Retype the material below exactly, from its first line through the line with "Los cálculos de"; the pictures stay out.

Listed records >>
☆ ☆ ☆

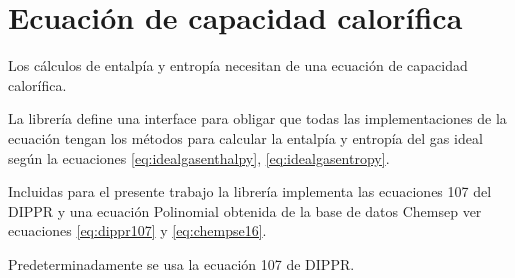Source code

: \section{Ecuación de capacidad calorífica}\label{sec:cp}

	Los cálculos de entalpía y entropía necesitan de una ecuación de capacidad calorífica.

	La librería \Materia  define una interface para obligar que todas las implementaciones de la ecuación tengan los métodos para calcular la entalpía y entropía del gas ideal según la ecuaciones \ref{eq:idealgasenthalpy}, \ref{eq:idealgasentropy}.

	Incluidas para el presente trabajo la librería \Materia implementa las ecuaciones 107 del DIPPR y una ecuación Polinomial obtenida de la base de datos Chemsep ver ecuaciones \ref{eq:dippr107} y \ref{eq:chempse16}.
	
	Predeterminadamente se usa la ecuación 107 de DIPPR.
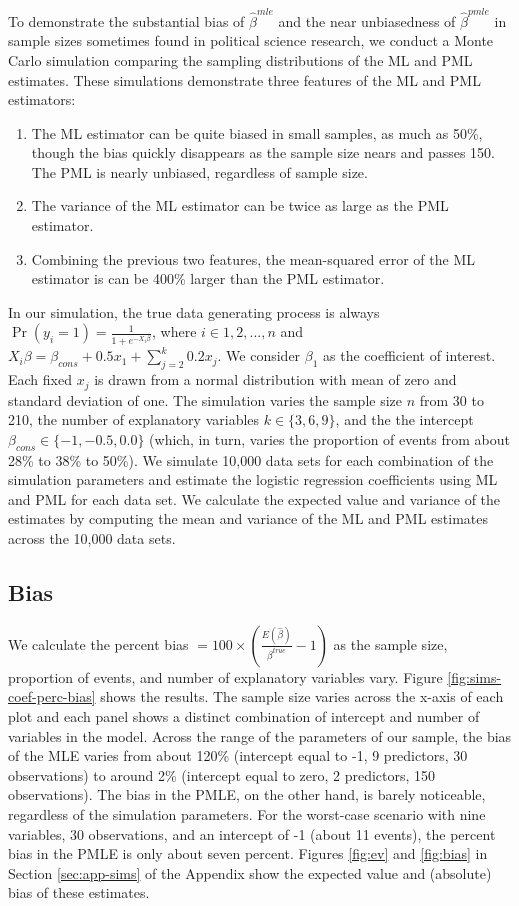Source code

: \documentclass[12pt]{article}
\begin{document}
To demonstrate the substantial bias of $\hat{\beta}^{mle}$ and the near unbiasedness of $\hat{\beta}^{pmle}$ in sample sizes sometimes found in political science research, we conduct a Monte Carlo simulation comparing the sampling distributions of the ML and PML estimates.
These simulations demonstrate three features of the ML and PML estimators:
\begin{enumerate}
\item The ML estimator can be quite biased in small samples, as much as 50\%, though the bias quickly disappears as the sample size nears and passes 150. The PML is nearly unbiased, regardless of sample size.
\item The variance of the ML estimator can be twice as large as the PML estimator.
\item Combining the previous two features, the mean-squared error of the ML estimator is can be 400\% larger than the PML estimator.
\end{enumerate}
In our simulation, the true data generating process is always $\Pr(y_i = 1) = \frac{1}{1 + e^{-X_i \beta}}$, where $i \in 1, 2,..., n$ and $X_i \beta = \beta_{cons} + 0.5 x_1 + \sum_{j = 2}^k 0.2 x_j$. 
We consider $\beta_1$ as the coefficient of interest.
Each fixed $x_j$ is drawn from a normal distribution with mean of zero and standard deviation of one. 
The simulation varies the sample size $n$ from 30 to 210, the number of explanatory variables $k \in \{3, 6, 9\}$, and the the intercept $\beta_{cons} \in \{-1, -0.5, 0.0\}$ (which, in turn, varies the proportion of events from about 28\% to 38\% to 50\%). 
We simulate 10,000 data sets for each combination of the simulation parameters and estimate the logistic regression coefficients using ML and PML for each data set.
We calculate the expected value and variance of the estimates by computing the mean and variance of the ML and PML estimates across the 10,000 data sets. 

\subsection*{Bias}

We calculate the percent bias $= 100 \times \left(\frac{E(\hat{\beta})}{\beta^{true}} - 1 \right)$ as the sample size, proportion of events, and number of explanatory variables vary.  
Figure \ref{fig:sims-coef-perc-bias} shows the results. 
The sample size varies across the x-axis of each plot and each panel shows a distinct combination of intercept and number of variables in the model. 
Across the range of the parameters of our sample, the bias of the MLE varies from about 120\% (intercept equal to -1, 9 predictors, 30 observations) to around 2\% (intercept equal to zero, 2 predictors, 150 observations). 
The bias in the PMLE, on the other hand, is barely noticeable, regardless of the simulation parameters. 
For the worst-case scenario with nine variables, 30 observations, and an intercept of -1 (about 11 events), the percent bias in the PMLE is only about seven percent. 
Figures \ref{fig:ev} and \ref{fig:bias} in Section \ref{sec:app-sims} of the Appendix show the expected value and (absolute) bias of these estimates.
\end{document}
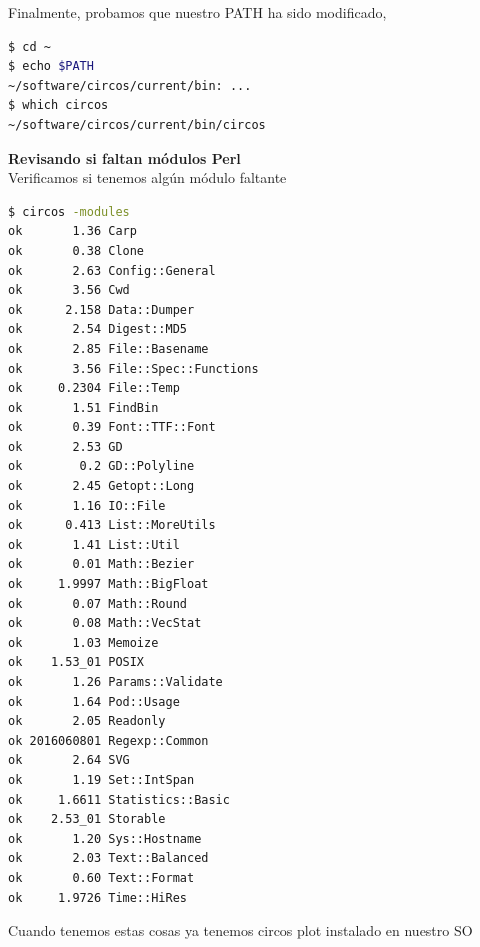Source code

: \documentclass[12pt,letterpaper]{article}
\begin{document}
Finalmente, probamos que nuestro PATH ha sido modificado,\\
\begin{lstlisting}[language=bash, style=consola]
$ cd ~
$ echo $PATH
~/software/circos/current/bin: ...
$ which circos
~/software/circos/current/bin/circos
\end{lstlisting}
\textbf{Revisando si faltan módulos Perl}\\
Verificamos si tenemos algún módulo faltante\\
\begin{lstlisting}[language=bash, style=consola]
$ circos -modules
ok       1.36 Carp
ok       0.38 Clone
ok       2.63 Config::General
ok       3.56 Cwd
ok      2.158 Data::Dumper
ok       2.54 Digest::MD5
ok       2.85 File::Basename
ok       3.56 File::Spec::Functions
ok     0.2304 File::Temp
ok       1.51 FindBin
ok       0.39 Font::TTF::Font
ok       2.53 GD
ok        0.2 GD::Polyline
ok       2.45 Getopt::Long
ok       1.16 IO::File
ok      0.413 List::MoreUtils
ok       1.41 List::Util
ok       0.01 Math::Bezier
ok     1.9997 Math::BigFloat
ok       0.07 Math::Round
ok       0.08 Math::VecStat
ok       1.03 Memoize
ok    1.53_01 POSIX
ok       1.26 Params::Validate
ok       1.64 Pod::Usage
ok       2.05 Readonly
ok 2016060801 Regexp::Common
ok       2.64 SVG
ok       1.19 Set::IntSpan
ok     1.6611 Statistics::Basic
ok    2.53_01 Storable
ok       1.20 Sys::Hostname
ok       2.03 Text::Balanced
ok       0.60 Text::Format
ok     1.9726 Time::HiRes
\end{lstlisting}
Cuando tenemos estas cosas ya tenemos circos plot instalado en nuestro SO
\end{document}
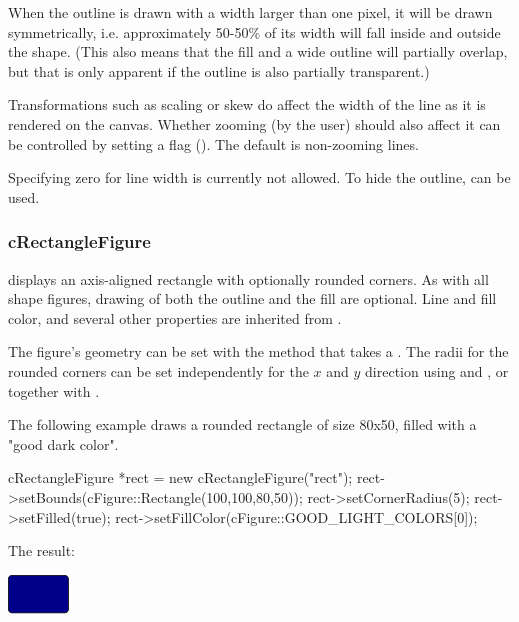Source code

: When the outline is drawn with a width larger than one pixel, it will be
drawn symmetrically, i.e. approximately 50-50\% of its width will fall
inside and outside the shape. (This also means that the fill and a wide
outline will partially overlap, but that is only apparent if the
outline is also partially transparent.)

Transformations such as scaling or skew do affect the width of the line as it
is rendered on the canvas. Whether zooming (by the user) should also affect
it can be controlled by setting a flag ().
The default is non-zooming lines.

Specifying zero for line width is currently not allowed. To hide the outline,
 can be used.


\subsubsection{cRectangleFigure}

 displays an axis-aligned rectangle with
optionally rounded corners. As with all shape figures, drawing of both the
outline and the fill are optional. Line and fill color, and several other
properties are inherited from .

The figure's geometry can be set with the  method that
takes a . The radii for the rounded corners can
be set independently for the $x$ and $y$ direction using
 and , or together with
.

The following example draws a rounded rectangle of size 80x50, filled with
a "good dark color".

\begin{cpp}
cRectangleFigure *rect = new cRectangleFigure("rect");
rect->setBounds(cFigure::Rectangle(100,100,80,50));
rect->setCornerRadius(5);
rect->setFilled(true);
rect->setFillColor(cFigure::GOOD_LIGHT_COLORS[0]);
\end{cpp}


The result:

\begin{center}
\includegraphics[scale=4.0]{figures/figure-rectangle}
\end{center}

☆ ☆ ☆

Problem solution >>
Source code

: \section{Ecuación de capacidad calorífica}\label{sec:cp}

	Los cálculos de entalpía y entropía necesitan de una ecuación de capacidad calorífica.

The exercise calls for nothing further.